Backstory: How a Season Without Skiing Brought Me Back

Illustration by Alex Nabaum

Before my family left our home in Sun Valley, Idaho for a once-in-a-lifetime opportunity to spend the winter in Morocco, my plan for handling a year without skiing seemed simple enough: just don’t think about it.

When fall arrived, I began the mental game of avoiding ski-season stoke. Magazine issues went unread. As the alpine began to turn white, I thought about exotic vistas, Atlantic surf, sand dunes. I bragged about a winter with no shoveling. It wasn’t until a question from my ski partner Hannes that I began to have second thoughts. “When was the last winter,” he asked me, “that you didn’t ski?”

I had to think about it. It was the winter of 1986-87—the winter I turned four. The following year, my mom took me to Mt. Baker where I spent a week sliding down the bunny hill. Since then, I’ve taken for granted that winter meant skiing. Every winter as a kid, I rode the ski bus on Saturdays from the arid side of Washington to the mountains. In high school, I taught skiing to elementary school kids. After college, I returned to ski patrol. These days, I ride in the backcountry, reveling in the simplicity of the climb and uncrowded, delicate descents.

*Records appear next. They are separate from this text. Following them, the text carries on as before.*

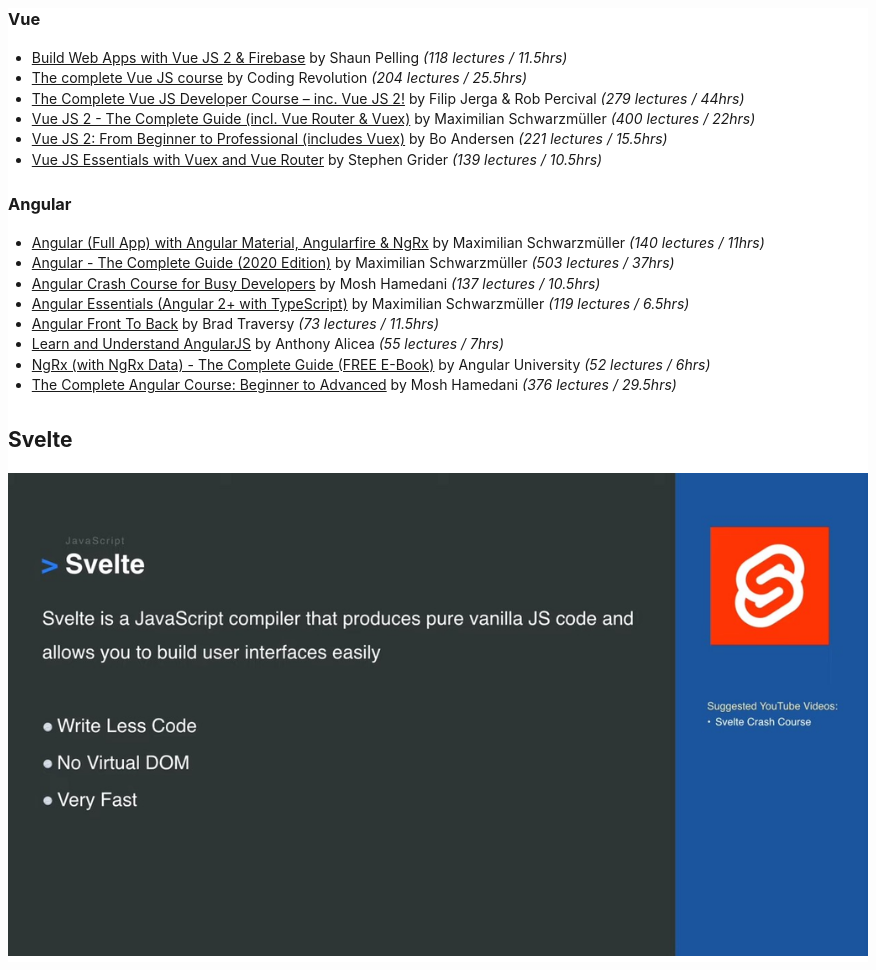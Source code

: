 ### Vue
+ [Build Web Apps with Vue JS 2 & Firebase](https://www.udemy.com/course/build-web-apps-with-vuejs-firebase/) by Shaun Pelling *(118 lectures / 11.5hrs)*
+ [The complete Vue JS course](https://www.udemy.com/course/the-complete-vue-js-course/) by Coding Revolution *(204 lectures / 25.5hrs)*
+ [The Complete Vue JS Developer Course – inc. Vue JS 2!](https://www.udemy.com/course/vue-js-2-the-full-guide-by-real-apps-vuex-router-node/) by Filip Jerga & Rob Percival *(279 lectures / 44hrs)*
+ [Vue JS 2 - The Complete Guide (incl. Vue Router & Vuex)](https://www.udemy.com/course/vuejs-2-the-complete-guide/) by Maximilian Schwarzmüller *(400 lectures / 22hrs)*
+ [Vue JS 2: From Beginner to Professional (includes Vuex)](https://www.udemy.com/course/vuejs-from-beginner-to-professional/) by Bo Andersen *(221 lectures / 15.5hrs)*
+ [Vue JS Essentials with Vuex and Vue Router](https://www.udemy.com/course/vue-js-course/) by Stephen Grider *(139 lectures / 10.5hrs)*

### Angular
+ [Angular (Full App) with Angular Material, Angularfire & NgRx](https://www.udemy.com/course/angular-full-app-with-angular-material-angularfire-ngrx/) by Maximilian Schwarzmüller *(140 lectures / 11hrs)*
+ [Angular - The Complete Guide (2020 Edition)](https://www.udemy.com/course/the-complete-guide-to-angular-2/) by Maximilian Schwarzmüller *(503 lectures / 37hrs)*
+ [Angular Crash Course for Busy Developers](https://www.udemy.com/course/angular-crash-course/) by Mosh Hamedani *(137 lectures / 10.5hrs)*
+ [Angular Essentials (Angular 2+ with TypeScript)](https://www.udemy.com/course/angular-essentials-angular-2-angular-4-with-typescript/) by Maximilian Schwarzmüller *(119 lectures / 6.5hrs)*
+ [Angular Front To Back](https://www.udemy.com/course/angular-4-front-to-back/) by Brad Traversy *(73 lectures / 11.5hrs)*
+ [Learn and Understand AngularJS](https://www.udemy.com/course/learn-angularjs/) by Anthony Alicea *(55 lectures / 7hrs)*
+ [NgRx (with NgRx Data) - The Complete Guide (FREE E-Book)](https://www.udemy.com/course/ngrx-course/) by Angular University *(52 lectures / 6hrs)*
+ [The Complete Angular Course: Beginner to Advanced](https://www.udemy.com/course/the-complete-angular-master-class/) by Mosh Hamedani *(376 lectures / 29.5hrs)*



## Svelte
![Slide 14](img/slide-14.jpg)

Hannes’s question made me realize that this would have been my 28th consecutive winter on skis. Nevertheless, I decided to stick with the plan: avoid Facebook, unsubscribe from the avalanche advisory, pretend the season never happened.

But four days after we departed, the season did happen. After a series of lackluster early winters, December brought robust storms off the Pacific, driven by a thick wedge of Arctic air. Rooftops across the Rocky Mountain West sagged under a meter of snow. My Facebook feed became a sea of friends indistinguishable in powder clouds. I couldn’t look away. Over the next few weeks, ski lines opened up in places I’d never seen. So much snow fell that our mail carrier wrote a congratulatory note to Hannes for managing to dig out our mailbox. The winter for which I had been waiting had finally arrived, only to find me gone.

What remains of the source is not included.